Comments by China's central bank on stabilising inflation expectations reinforced investor worries it may drop its pro-growth policy before economic expansion gathers full momentum, weighing on most markets in Asia. Oil faced further pressure as the International Energy Agency cut its global demand outlook.
Brent crude slipped 12 cents to US$108.40 a barrel by 0431 GMT, dropping for the fifth straight day. US oil declined 25 cents to US$92.27, extending losses for a second day.
"The IEA's report noted a subdued rate of growth in demand and that is probably weighing," said Natalie Rampono, commodity strategist at ANZ in Melbourne. "But what the market is trying to focus on is China's tightening policy. A lot of people have been pricing in a strong pickup in oil demand from China this year and some of those expectations may be pared back."
Prices, particularly the US contract, were also under pressure as crude inventories in the world's largest oil consumer rose last week, data from the Energy Information Administration showed on Wednesday.
Crude inventories rose 2.62m barrels in the week to March 8, compared with analysts' expectations for a rise of 2.3m barrels. The rise came as crude imports increased by 227,000 barrels per day (bpd) to 7.49m bpd.
Refinery utilization fell 1.2 percentage points to 81.0 percent of total capacity, EIA data showed, compared with expectations for a rise of 0.2 percentage point.
Oil markets are also under pressure from a stronger dollar. The US dollar hovered near seven-month highs against a basket of currencies on Thursday.
The dollar index stood at 82.845, after climbing as far as 83.055 on Wednesday, as US retail sales rose at their fastest clip in five months in February.

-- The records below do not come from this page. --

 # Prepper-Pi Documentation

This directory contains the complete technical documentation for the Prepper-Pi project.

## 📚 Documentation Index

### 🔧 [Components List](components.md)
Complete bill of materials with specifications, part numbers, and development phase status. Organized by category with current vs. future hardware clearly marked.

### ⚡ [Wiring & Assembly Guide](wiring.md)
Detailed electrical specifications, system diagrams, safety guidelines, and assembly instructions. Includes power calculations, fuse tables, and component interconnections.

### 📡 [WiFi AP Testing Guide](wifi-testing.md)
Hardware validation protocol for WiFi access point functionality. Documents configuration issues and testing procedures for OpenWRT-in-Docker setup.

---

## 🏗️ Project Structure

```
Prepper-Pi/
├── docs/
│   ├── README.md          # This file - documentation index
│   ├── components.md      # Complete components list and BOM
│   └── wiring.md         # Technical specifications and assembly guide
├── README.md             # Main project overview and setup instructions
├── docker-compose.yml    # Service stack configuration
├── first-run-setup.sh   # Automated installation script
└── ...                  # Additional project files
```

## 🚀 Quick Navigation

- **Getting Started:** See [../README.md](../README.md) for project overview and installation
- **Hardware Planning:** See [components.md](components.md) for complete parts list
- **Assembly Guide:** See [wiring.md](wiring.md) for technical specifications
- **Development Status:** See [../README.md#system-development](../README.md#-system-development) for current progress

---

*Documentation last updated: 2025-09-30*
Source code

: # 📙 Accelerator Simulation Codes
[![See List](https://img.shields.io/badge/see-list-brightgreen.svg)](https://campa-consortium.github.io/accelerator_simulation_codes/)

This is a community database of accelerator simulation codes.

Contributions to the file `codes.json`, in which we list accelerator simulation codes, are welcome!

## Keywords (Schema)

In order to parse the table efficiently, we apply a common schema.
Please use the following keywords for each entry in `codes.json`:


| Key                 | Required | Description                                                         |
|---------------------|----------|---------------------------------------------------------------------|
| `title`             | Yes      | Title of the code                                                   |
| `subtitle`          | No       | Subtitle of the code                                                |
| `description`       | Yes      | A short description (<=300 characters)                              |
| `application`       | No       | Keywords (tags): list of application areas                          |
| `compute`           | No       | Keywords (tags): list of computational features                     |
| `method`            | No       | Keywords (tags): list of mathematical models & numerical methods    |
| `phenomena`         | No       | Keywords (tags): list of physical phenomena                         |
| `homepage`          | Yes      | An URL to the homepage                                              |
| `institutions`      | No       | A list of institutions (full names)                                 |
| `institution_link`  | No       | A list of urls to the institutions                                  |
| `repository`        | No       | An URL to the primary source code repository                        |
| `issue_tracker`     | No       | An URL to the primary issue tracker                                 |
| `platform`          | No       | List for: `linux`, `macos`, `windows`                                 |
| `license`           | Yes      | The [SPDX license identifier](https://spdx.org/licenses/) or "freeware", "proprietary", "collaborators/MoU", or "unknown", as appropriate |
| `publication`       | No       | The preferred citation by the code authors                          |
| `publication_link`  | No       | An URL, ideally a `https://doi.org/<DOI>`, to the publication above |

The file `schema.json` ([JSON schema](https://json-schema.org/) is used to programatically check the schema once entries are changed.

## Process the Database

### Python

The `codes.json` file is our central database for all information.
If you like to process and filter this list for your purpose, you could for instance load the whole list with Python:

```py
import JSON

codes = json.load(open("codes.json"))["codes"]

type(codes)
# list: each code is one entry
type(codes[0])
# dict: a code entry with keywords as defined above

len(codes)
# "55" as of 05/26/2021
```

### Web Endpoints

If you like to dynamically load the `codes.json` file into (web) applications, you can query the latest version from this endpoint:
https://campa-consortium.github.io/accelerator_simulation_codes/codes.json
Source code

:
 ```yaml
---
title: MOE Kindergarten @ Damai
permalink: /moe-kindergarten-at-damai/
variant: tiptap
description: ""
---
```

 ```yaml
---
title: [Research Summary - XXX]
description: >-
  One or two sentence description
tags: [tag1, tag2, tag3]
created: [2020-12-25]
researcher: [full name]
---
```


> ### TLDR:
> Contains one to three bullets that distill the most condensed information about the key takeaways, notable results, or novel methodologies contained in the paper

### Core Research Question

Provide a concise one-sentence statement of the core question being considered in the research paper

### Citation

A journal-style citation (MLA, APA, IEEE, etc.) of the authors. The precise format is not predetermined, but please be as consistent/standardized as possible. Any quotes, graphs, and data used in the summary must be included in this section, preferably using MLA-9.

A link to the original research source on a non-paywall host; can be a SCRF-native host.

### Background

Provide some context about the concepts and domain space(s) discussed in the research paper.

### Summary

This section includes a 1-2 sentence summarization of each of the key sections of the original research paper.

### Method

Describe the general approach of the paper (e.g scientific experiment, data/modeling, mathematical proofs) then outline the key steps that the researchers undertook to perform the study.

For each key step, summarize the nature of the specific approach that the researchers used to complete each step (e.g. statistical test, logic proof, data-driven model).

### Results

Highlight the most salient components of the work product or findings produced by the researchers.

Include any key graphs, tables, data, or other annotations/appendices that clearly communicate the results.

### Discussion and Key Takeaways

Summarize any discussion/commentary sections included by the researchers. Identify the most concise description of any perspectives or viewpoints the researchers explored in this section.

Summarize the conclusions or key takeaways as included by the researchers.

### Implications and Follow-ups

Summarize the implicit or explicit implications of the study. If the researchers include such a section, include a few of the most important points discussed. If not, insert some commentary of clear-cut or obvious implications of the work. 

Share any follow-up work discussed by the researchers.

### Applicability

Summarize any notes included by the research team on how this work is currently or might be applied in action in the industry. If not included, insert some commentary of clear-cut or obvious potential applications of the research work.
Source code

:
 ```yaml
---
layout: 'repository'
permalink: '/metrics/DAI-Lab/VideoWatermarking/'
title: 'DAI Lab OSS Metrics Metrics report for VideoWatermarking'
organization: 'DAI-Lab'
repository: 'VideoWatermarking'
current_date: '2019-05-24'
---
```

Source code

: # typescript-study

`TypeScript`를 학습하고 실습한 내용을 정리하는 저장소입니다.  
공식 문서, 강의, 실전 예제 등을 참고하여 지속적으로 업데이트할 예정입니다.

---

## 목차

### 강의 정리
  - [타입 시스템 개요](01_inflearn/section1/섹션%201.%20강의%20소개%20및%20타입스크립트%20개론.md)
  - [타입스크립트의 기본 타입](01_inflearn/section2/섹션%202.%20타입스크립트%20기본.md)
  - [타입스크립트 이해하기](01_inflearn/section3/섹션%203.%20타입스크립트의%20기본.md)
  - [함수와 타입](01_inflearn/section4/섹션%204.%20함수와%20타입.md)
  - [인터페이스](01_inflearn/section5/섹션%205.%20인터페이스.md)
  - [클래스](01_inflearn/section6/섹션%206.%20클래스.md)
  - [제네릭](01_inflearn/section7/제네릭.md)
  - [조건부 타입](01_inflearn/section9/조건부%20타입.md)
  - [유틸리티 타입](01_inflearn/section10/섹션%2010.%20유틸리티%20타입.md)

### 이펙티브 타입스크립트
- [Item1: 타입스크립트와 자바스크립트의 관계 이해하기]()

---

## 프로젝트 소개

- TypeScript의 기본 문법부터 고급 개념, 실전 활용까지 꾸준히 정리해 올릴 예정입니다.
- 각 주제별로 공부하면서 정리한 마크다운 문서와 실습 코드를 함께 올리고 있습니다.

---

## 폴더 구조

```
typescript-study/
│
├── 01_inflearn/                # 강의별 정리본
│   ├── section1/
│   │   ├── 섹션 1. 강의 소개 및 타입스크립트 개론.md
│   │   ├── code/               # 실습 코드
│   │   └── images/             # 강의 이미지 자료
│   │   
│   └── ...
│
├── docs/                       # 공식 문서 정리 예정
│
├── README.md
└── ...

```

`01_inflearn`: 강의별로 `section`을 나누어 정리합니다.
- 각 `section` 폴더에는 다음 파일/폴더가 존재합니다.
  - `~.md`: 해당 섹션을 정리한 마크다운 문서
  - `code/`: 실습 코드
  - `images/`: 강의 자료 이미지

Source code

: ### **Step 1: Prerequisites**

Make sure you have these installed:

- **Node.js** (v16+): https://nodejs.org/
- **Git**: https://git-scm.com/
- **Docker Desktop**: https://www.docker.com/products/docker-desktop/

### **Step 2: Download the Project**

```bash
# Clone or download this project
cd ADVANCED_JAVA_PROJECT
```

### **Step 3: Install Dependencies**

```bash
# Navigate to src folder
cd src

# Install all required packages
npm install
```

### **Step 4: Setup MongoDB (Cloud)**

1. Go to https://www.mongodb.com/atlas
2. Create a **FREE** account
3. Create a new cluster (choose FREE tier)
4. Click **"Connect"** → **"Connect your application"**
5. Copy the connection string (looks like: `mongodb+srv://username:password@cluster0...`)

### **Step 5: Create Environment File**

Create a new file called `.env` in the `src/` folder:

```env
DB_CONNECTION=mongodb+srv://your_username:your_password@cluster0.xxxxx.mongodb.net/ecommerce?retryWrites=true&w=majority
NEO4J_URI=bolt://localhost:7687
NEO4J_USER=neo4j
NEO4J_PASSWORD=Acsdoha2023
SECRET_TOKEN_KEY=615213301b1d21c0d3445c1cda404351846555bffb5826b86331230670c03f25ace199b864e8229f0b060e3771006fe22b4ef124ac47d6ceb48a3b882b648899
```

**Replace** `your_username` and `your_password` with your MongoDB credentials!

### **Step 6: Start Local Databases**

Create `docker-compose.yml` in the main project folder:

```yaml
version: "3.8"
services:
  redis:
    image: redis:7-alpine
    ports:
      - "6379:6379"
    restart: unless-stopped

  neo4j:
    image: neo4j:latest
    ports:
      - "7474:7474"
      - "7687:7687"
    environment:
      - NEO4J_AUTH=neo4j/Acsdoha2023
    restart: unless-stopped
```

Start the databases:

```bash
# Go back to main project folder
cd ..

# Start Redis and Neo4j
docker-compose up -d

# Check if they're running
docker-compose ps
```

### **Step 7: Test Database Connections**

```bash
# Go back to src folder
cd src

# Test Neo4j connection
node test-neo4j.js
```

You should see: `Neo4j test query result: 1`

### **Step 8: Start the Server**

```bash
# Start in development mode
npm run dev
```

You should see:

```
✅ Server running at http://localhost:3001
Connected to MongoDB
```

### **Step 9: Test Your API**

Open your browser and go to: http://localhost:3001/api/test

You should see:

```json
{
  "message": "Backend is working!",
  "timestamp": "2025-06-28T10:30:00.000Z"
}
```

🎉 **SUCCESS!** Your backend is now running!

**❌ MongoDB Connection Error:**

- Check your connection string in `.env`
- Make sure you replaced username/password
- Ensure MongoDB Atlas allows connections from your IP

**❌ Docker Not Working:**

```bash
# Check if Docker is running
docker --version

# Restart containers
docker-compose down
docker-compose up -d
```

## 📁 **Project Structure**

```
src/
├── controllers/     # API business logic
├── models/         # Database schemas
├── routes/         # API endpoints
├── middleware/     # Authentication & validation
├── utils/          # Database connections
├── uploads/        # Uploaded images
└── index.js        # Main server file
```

The report is the latest in a string of data putting the world's biggest economy well on the recovery path.
A stronger dollar can make oil more expensive for holders of other currencies.
The IEA, which coordinates the energy policies of major consuming nations, said in its monthly oil market report it remained bearish on oil demand for 2013 and trimmed its outlook for oil demand growth by 20,000 bpd to 820,000 bpd.
"The subdued growth rate of oil demand now looks increasingly entrenched in the face of high oil prices and weak economic growth," it said.
Brent is expected to break support at US$107.85 per barrel and fall further to US$106.49, while US oil is expected to drop into a range of US$90.91 to US$91.40 as a rebound from the March 4 low of US$89.33 has been completed.